The society, and particularly its president, Hans Henning Atrott, are alleged to have provided misleading information about methods of dying, to have distributed literature to people who were mentally unbalanced and to have sold cyanide capsules and other lethal medication to willing victims at exorbitant prices.

'We have a lot of opponents,' Mr Atrott admitted in the business-like surroundings of the DGHS headquarters in Augsburg. 'The church condemns us on moral grounds and we are persecuted by fanatics. But we have a lot of supporters too. And we provide a very worthwhile service.'

Since its formation in November 1980, the society has witnessed a spectacular rise in membership, which stands at just over 60,000. In addition to its Augsburg base, it has opened regional offices in Berlin, Hamburg, Dusseldorf, Frankfurt and Stuttgart and it boasts a full-time staff of 22 with more than 100 voluntary helpers.

Mr Atrott is confident, moreover, that the society will continue to expand as more and more people exercise what he believes should be their inalienable right to determine exactly when - and how - they die.

'Our members are on the whole well-educated people who know exactly what they are doing when they come to us,' he insisted.

'They are people who have strived for a high quality of life and all they want is to have a similarly high quality death.'

Mr Atrott's conversion to the cause resulted from experiences in the 1970s working with helicopter rescue teams whose aim was to save the lives of people involved in severe road accidents.

'A lot of the people we saved were subsequently so badly maimed that they openly told us they would have preferred it if they had been left to die,' he said.

Despite unease in Germany over the whole concept of euthanasia (the word is not even used here), the society's membership, after a slow start, rocketed in the mid-1980s after a number of highly publicised suicide cases involving people either incurably ill or almost totally crippled following horrific accidents.

The actress Inge Meysel - referred to as the Mother of the Nation - and a surgeon, Professor Julius Hackethal, were just two of the prominent people who lent support to the DGHS and Mr Atrott, who overnight became something of a media star. Opinion polls showed that 70 per cent of the population agreed with the society's methods and philosophy.

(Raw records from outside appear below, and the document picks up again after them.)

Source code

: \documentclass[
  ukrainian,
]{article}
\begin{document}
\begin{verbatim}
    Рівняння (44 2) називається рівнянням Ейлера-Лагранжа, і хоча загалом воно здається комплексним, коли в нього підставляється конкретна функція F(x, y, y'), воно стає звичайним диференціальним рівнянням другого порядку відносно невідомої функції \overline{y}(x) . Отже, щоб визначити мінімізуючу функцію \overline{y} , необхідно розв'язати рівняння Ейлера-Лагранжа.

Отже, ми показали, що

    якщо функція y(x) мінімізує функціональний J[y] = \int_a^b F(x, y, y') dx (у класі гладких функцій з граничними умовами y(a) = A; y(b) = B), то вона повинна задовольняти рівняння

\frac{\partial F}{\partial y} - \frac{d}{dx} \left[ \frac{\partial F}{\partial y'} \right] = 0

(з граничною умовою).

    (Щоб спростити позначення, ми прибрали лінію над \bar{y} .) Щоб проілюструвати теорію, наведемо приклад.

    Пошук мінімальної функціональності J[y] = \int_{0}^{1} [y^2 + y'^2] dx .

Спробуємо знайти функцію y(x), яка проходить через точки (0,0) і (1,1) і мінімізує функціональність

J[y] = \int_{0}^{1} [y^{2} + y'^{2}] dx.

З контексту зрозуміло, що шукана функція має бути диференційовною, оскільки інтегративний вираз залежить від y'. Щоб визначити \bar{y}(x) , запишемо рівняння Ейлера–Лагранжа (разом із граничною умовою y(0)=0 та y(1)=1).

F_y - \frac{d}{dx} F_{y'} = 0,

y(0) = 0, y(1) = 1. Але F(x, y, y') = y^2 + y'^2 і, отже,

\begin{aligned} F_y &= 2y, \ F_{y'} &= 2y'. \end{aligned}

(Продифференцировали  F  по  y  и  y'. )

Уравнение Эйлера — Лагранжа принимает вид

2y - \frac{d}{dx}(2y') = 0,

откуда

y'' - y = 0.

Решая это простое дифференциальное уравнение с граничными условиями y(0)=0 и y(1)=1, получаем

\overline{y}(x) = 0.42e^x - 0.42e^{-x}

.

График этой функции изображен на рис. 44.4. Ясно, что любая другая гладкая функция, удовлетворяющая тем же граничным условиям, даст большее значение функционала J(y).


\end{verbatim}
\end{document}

But then questions began to be asked. Professor Hackethal, who had actually joined Mr Atrott in helping a cancer sufferer kill herself with cyanide in 1984, accused him two years later of charging people wanting to commit suicide hundreds of pounds for lethal doses of cyanide, which can be manufactured relatively easily at a minimal cost.

Swallowing cyanide is a particularly nasty way to die, involving suffocation and intense burning pains in the stomach that usually last some 15 minutes.

Although Professor Hackethal lost the court case, concern over Mr Atrott's methods grew and several founding members of the DGHS left the society.

Despite criminal investigations since, the German justice authorities have not pressed charges against Mr Atrott. Committing suicide is not a crime in Germany, nor is assisting someone to do it. However, helping people who are mentally unstable to kill themselves is an offence, as is selling cyanide.

A new investigation has been launched by the Munster state prosecutor's office into the suicide death of Klaus-Peter Rudorf, a notary, in July last year. Mr Rudorf, who mistakenly believed he had Aids and who was undergoing psychiatric treatment at the time, died after swallowing a cyanide capsule.

A former employee has claimed that Mr Atrott was involved in numerous illegal cyanide deals stretching over several years.

Her claims, like others concerning his methods, are dismissed with contempt by Mr Atrott, who alleges that all those prepared to give evidence against him are police spies who infiltrated his organisation. He denies, too, knowingly distributing the society's literature to mentally ill people, arguing that all would-be members have to sign a declaration of sanity before they are allowed to join.

Whatever the outcome of the Rudorf case, Mr Atrott argues that many mentally ill people are actually capable of taking a rational decision to end their lives - and that they should have the right to do so.